Daily Archives: 10 May 2016

Dr Kirk Essary, PMRG/CMEMS Public Lecture @ UWA

PMRG/CMEMS Public Lecture: “‘Ponder whether it be not changed for the better’: Erasmus’ Revolutionary New Testament at 500”, by Kirk Essary (UWA)

Date: Wednesday 18 May, 2016
Time: 6:30pm-7:30pm
Venue: Arts Lecture Room 6, G.62, ground floor, Arts Building), UWA
RSVP: This is a free event. RSVPs aren’t required – just come along!

In 1516, Erasmus published the first critical edition of the Greek New Testament, along with a fresh Latin translation of it on facing pages. Controversy arose immediately, for the very existence of Erasmus’ project called into question the long-standing legitimacy of the Vulgate Latin Bible. For the next twenty years, Erasmus would revise and republish his version, along with an increasingly lengthy set of ‘annotationes’, which consisted of philological and theological comments in defence of his choices as a text-critic and translator. While Erasmus’ Bible was rejected by the Catholic Church, its legacy was secured in the fact that Protestants would very soon come to use it extensively, along with his notes, both for the composition of their own commentaries and as a basis for vernacular translations. This paper is meant to celebrate the quincentenary of Erasmus’ New Testament by considering the significance and method of its production as a Renaissance text, and also the role it played in the religious revolutions of the sixteenth century.


Kirk Essary is a Postdoctoral Research Fellow in the Meanings Program of the Centre at The University of Western Australia under the direction of Yasmin Haskell.
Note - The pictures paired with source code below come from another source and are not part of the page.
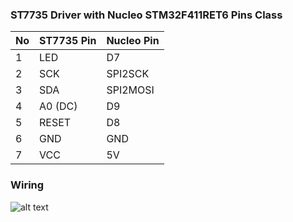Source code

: ### ST7735 Driver with Nucleo STM32F411RET6 Pins Class 

|No| ST7735 Pin|Nucleo Pin|
|------|-------|------|
|1|LED   |D7     |
|2|SCK   |SPI2SCK |
|3|SDA   |SPI2MOSI|
|4|A0 (DC)|D9     |
|5|RESET  |D8     |
|6|GND    |GND     |
|7|VCC    |5V     |

### Wiring
![alt text](https://github.com/valoni/netmf-interpreter4x/blob/master/nanoFrameworks%20Drivers%20and%20Examples/ST7735/Nucleo_ST7735_160x128.png "Nucleo F411 wiring with ST7735")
He holds an MA in Classics (Texas Tech University, 2008) an MA in Religions of Western Antiquity (Florida State University, 2010), and a PhD in the History of Religions (Florida State University, 2014). His publications have considered Erasmus’ and Calvin’s reception of New Testament texts: on the problem of Christian eloquence in 1 Corinthians; on the radical humility and self-emptying of Christ in Philippians 2; on the problem of Christ’s fear in the Garden of Gethsemane. He has also published on the Calvinist underpinnings of the ‘silence of God’ trope in the novels of Cormac McCarthy.